At first glance Daoud’s riposte seems an ill-fated venture, daring to question such a defining story. Yet Daoud does, intent on castigating Camus for his failure to confront colonialism’s legacy in Algeria. Harun, Daoud’s cryptic, somewhat formal narrator, is the dead Arab’s younger brother, only seven at the time of the “gratuitous” shooting.

Harun’s brother, a father figure to him, died, and their widowed mother, deserted years before, lost everything. Her subsequent life became an endless lamentation, dragging the narrator into it. They have both lived as mere survivors, dealing with the family tragedy; in the wider world, Harun claims, “We were ghosts in this country when the settlers were exploiting it and bestowing on it their church bells and cypress trees and swans.”

Plain language

The bitterness is effectively conveyed by John Cullen’s astute translation, which ensures that the direct tone is not lost. The language is plain, with few concessions to lyrical indulgence. Yet a poet’s soul lurks beneath Harun’s pain; he speaks of the beauty of Oran at night: “I think something immense, something infinite is required to balance out our human condition.”
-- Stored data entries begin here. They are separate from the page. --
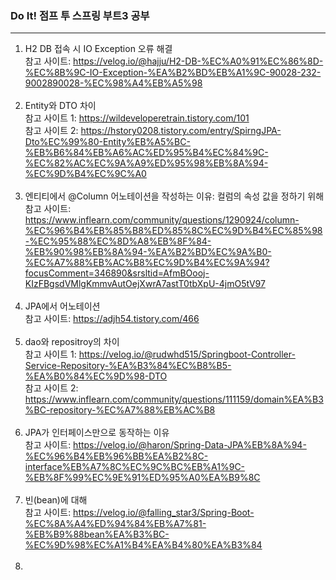 ### Do It! 점프 투 스프링 부트3 공부

--------------------------------------

1. H2 DB 접속 시 IO Exception 오류 해결  <br> 참고 사이트: https://velog.io/@hajju/H2-DB-%EC%A0%91%EC%86%8D-%EC%8B%9C-IO-Exception-%EA%B2%BD%EB%A1%9C-90028-232-9002890028-%EC%98%A4%EB%A5%98 <br><br>
2. Entity와 DTO 차이<br>
   참고 사이트 1: https://wildeveloperetrain.tistory.com/101 <br>
   참고 사이트 2: https://hstory0208.tistory.com/entry/SpirngJPA-Dto%EC%99%80-Entity%EB%A5%BC-%EB%B6%84%EB%A6%AC%ED%95%B4%EC%84%9C-%EC%82%AC%EC%9A%A9%ED%95%98%EB%8A%94-%EC%9D%B4%EC%9C%A0 <br><br>
3. 엔티티에서 @Column 어노테이션을 작성하는 이유: 컬럼의 속성 값을 정하기 위해 <br>
   참고 사이트: https://www.inflearn.com/community/questions/1290924/column-%EC%96%B4%EB%85%B8%ED%85%8C%EC%9D%B4%EC%85%98-%EC%95%88%EC%8D%A8%EB%8F%84-%EB%90%98%EB%8A%94-%EA%B2%BD%EC%9A%B0-%EC%A7%88%EB%AC%B8%EC%9D%B4%EC%9A%94?focusComment=346890&srsltid=AfmBOooj-KIzFBgsdVMlgKmmvAutOejXwrA7astT0tbXpU-4jmO5tV97 <br><br>
4. JPA에서 어노테이션 <br>
   참고 사이트: https://adjh54.tistory.com/466 <br><br>
5. dao와 repositroy의 차이 <br>
   참고 사이트 1: https://velog.io/@rudwhd515/Springboot-Controller-Service-Repository-%EA%B3%84%EC%B8%B5-%EA%B0%84%EC%9D%98-DTO <br>
   참고 사이트 2: https://www.inflearn.com/community/questions/111159/domain%EA%B3%BC-repository-%EC%A7%88%EB%AC%B8 <br><br>
6. JPA가 인터페이스만으로 동작하는 이유 <br>
   참고 사이트: https://velog.io/@haron/Spring-Data-JPA%EB%8A%94-%EC%96%B4%EB%96%BB%EA%B2%8C-interface%EB%A7%8C%EC%9C%BC%EB%A1%9C-%EB%8F%99%EC%9E%91%ED%95%A0%EA%B9%8C <br><br>
7. 빈(bean)에 대해 <br>
   참고 사이트: https://velog.io/@falling_star3/Spring-Boot-%EC%8A%A4%ED%94%84%EB%A7%81-%EB%B9%88bean%EA%B3%BC-%EC%9D%98%EC%A1%B4%EA%B4%80%EA%B3%84 <br><br>
8. 
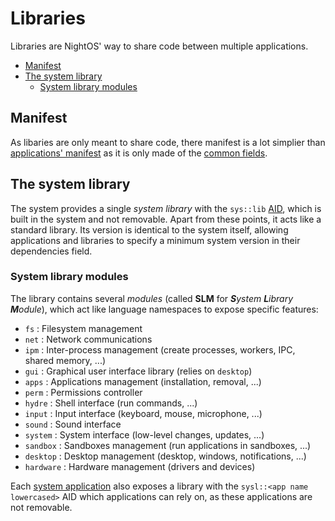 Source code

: # Libraries

Libraries are NightOS' way to share code between multiple applications.

- [Manifest](#manifest)
- [The system library](#the-system-library)
  - [System library modules](#system-library-modules)

## Manifest

As libaries are only meant to share code, there manifest is a lot simplier than [applications' manifest](applications/manifest.md) as it is only made of the [common fields](applications-libraries.md#the-manifest).

## The system library

The system provides a single _system library_ with the `sys::lib` [AID](applications-libraries.md#application-identifier), which is built in the system and not removable. Apart from these points, it acts like a standard library. Its version is identical to the system itself, allowing applications and libraries to specify a minimum system version in their dependencies field.

### System library modules

The library contains several _modules_ (called **SLM** for _**S**ystem **L**ibrary **M**odule_), which act like language namespaces to expose specific features:

- `fs` : Filesystem management
- `net` : Network communications
- `ipm` : Inter-process management (create processes, workers, IPC, shared memory, ...)
- `gui` : Graphical user interface library (relies on `desktop`)
- `apps` : Applications management (installation, removal, ...)
- `perm` : Permissions controller
- `hydre` : Shell interface (run commands, ...)
- `input` : Input interface (keyboard, mouse, microphone, ...)
- `sound` : Sound interface
- `system` : System interface (low-level changes, updates, ...)
- `sandbox` : Sandboxes management (run applications in sandboxes, ...)
- `desktop` : Desktop management (desktop, windows, notifications, ...)
- `hardware` : Hardware management (drivers and devices)

Each [system application](../concepts/applications.md#system-applications) also exposes a library with the `sysl::<app name lowercased>` AID which applications can rely on, as these applications are not removable. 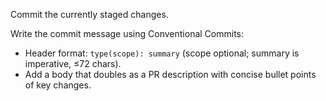 Commit the currently staged changes.

Write the commit message using Conventional Commits:
- Header format: `type(scope): summary` (scope optional; summary is imperative, ≤72 chars).
- Add a body that doubles as a PR description with concise bullet points of key changes. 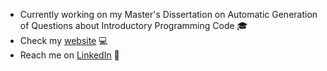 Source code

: - Currently working on my Master's Dissertation on Automatic Generation of Questions about Introductory Programming Code 🎓
- Check my [website](https://www.tiagofmartinho.com/) 💻
- Reach me on [LinkedIn](https://www.linkedin.com/in/tiagomartinhos/) 👔

<!--
**tiago-martinho/tiago-martinho** is a ✨ _special_ ✨ repository because its `README.md` (this file) appears on your GitHub profile.

Here are some ideas to get you started:

- 🔭 I’m currently working on ...
- 🌱 I’m currently learning ...
- 👯 I’m looking to collaborate on ...
- 🤔 I’m looking for help with ...
- 💬 Ask me about ...
- 📫 How to reach me: ...
- 😄 Pronouns: ...
- ⚡ Fun fact: ...
-->
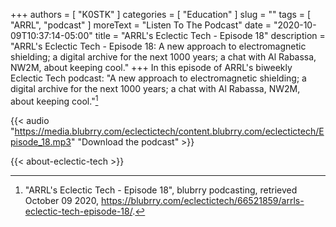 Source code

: +++
authors = [ "K0STK" ]
categories = [ "Education" ]
slug = ""
tags = [ "ARRL", "podcast" ]
moreText = "Listen To The Podcast"
date = "2020-10-09T10:37:14-05:00"
title = "ARRL's Eclectic Tech - Episode 18"
description = "ARRL's Eclectic Tech - Episode 18: A new approach to electromagnetic shielding; a digital archive for the next 1000 years; a chat with Al Rabassa, NW2M, about keeping cool."
+++
In this episode of ARRL's biweekly Eclectic Tech podcast: "A new approach to electromagnetic shielding; a digital archive for the next 1000 years; a chat with Al Rabassa, NW2M, about keeping cool."[^1]

[^1]: "ARRL's Eclectic Tech - Episode 18", blubrry podcasting, retrieved October 09 2020, https://blubrry.com/eclectictech/66521859/arrls-eclectic-tech-episode-18/.

<!--more-->

{{< audio "https://media.blubrry.com/eclectictech/content.blubrry.com/eclectictech/Episode_18.mp3" "Download the podcast" >}}

{{< about-eclectic-tech >}}
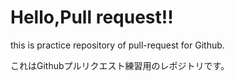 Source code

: # Hello,Pull request!!

this is practice repository of pull-request for Github.

これはGithubプルリクエスト練習用のレポジトリです。
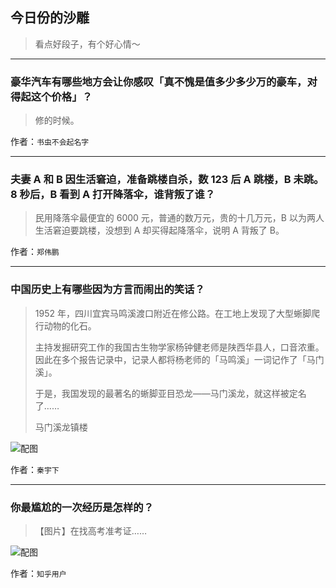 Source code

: ## 今日份的沙雕

> 看点好段子，有个好心情～


 
---

### 豪华汽车有哪些地方会让你感叹「真不愧是值多少多少万的豪车，对得起这个价格」？

> 修的时候。


作者：`书虫不会起名字`

---

### 夫妻 A 和 B 因生活窘迫，准备跳楼自杀，数 123 后 A 跳楼，B 未跳。8 秒后，B 看到 A 打开降落伞，谁背叛了谁？

> 民用降落伞最便宜的 6000 元，普通的数万元，贵的十几万元，B 以为两人生活窘迫要跳楼，没想到 A 却买得起降落伞，说明 A 背叛了 B。


作者：`郑伟鹏`

---

### 中国历史上有哪些因为方言而闹出的笑话？

> 1952 年，四川宜宾马鸣溪渡口附近在修公路。在工地上发现了大型蜥脚爬行动物的化石。
> 
> 主持发掘研究工作的我国古生物学家杨钟健老师是陕西华县人，口音浓重。因此在多个报告记录中，记录人都将杨老师的「马鸣溪」一词记作了「马门溪」。
> 
> 于是，我国发现的最著名的蜥脚亚目恐龙——马门溪龙，就这样被定名了……
> 
> 马门溪龙镇楼



![配图](http://pic1.zhimg.com/70/c1cb5500a7bd51af6e521ee2cf237564_b.jpg)


作者：`秦宇下`

---

### 你最尴尬的一次经历是怎样的？

> 【图片】在找高考准考证……



![配图](http://pic2.zhimg.com/70/3b2f0da962b1e5c096125d73f20310e9_b.jpg)


作者：`知乎用户` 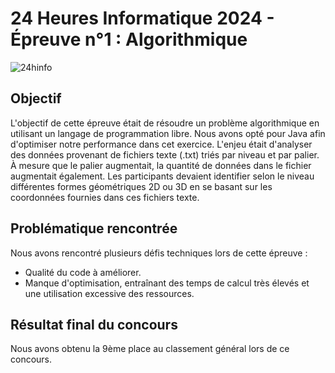 # 24 Heures Informatique 2024 - Épreuve n°1 : Algorithmique

![24hinfo](https://24hinfo.iut.fr/wp-content/uploads/yootheme/home-logo.svg)

## Objectif

L'objectif de cette épreuve était de résoudre un problème algorithmique en utilisant un langage de programmation libre. Nous avons opté pour Java afin d'optimiser notre performance dans cet exercice. L'enjeu était d'analyser des données provenant de fichiers texte (.txt) triés par niveau et par palier. À mesure que le palier augmentait, la quantité de données dans le fichier augmentait également. Les participants devaient identifier selon le niveau différentes formes géométriques 2D ou 3D en se basant sur les coordonnées fournies dans ces fichiers texte.

## Problématique rencontrée

Nous avons rencontré plusieurs défis techniques lors de cette épreuve :
- Qualité du code à améliorer.
- Manque d'optimisation, entraînant des temps de calcul très élevés et une utilisation excessive des ressources.

## Résultat final du concours

Nous avons obtenu la 9ème place au classement général lors de ce concours. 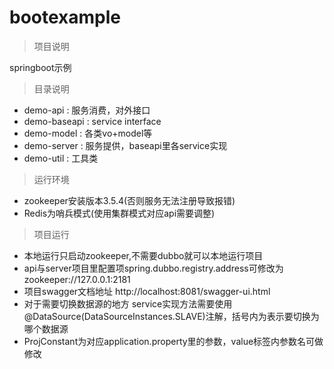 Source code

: # bootexample
>项目说明

springboot示例

> 目录说明

* demo-api : 服务消费，对外接口
* demo-baseapi : service interface
* demo-model : 各类vo+model等
* demo-server : 服务提供，baseapi里各service实现
* demo-util : 工具类

> 运行环境

* zookeeper安装版本3.5.4(否则服务无法注册导致报错)
* Redis为哨兵模式(使用集群模式对应api需要调整) 

>项目运行

* 本地运行只启动zookeeper,不需要dubbo就可以本地运行项目
* api与server项目里配置项spring.dubbo.registry.address可修改为zookeeper://127.0.0.1:2181
* 项目swagger文档地址 http://localhost:8081/swagger-ui.html
* 对于需要切换数据源的地方 service实现方法需要使用@DataSource(DataSourceInstances.SLAVE)注解，括号内为表示要切换为哪个数据源
* ProjConstant为对应application.property里的参数，value标签内参数名可做修改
There is also a plaintive element: Harun needs the listener. He has lived alone with his memories for too long. When he considers what he refers to as "Meursault's strange book", he says of it that "he tells a murder story with the genius of a mathematician examining a dead leaf".

While Daoud meticulously unpicks one Camus novel, he adopts the methodology of another: La Chute (The Fall, 1956). That book's anti-hero, Jean-Baptiste Clamance, caricatures the artist as God. He is a disgraced Parisian lawyer holding court in a bar on the Amsterdam waterfront. It is an extraordinary monologue, and one that Daoud's narrator, ably, rather blatantly, copies here. Yet he is not a judge penitent.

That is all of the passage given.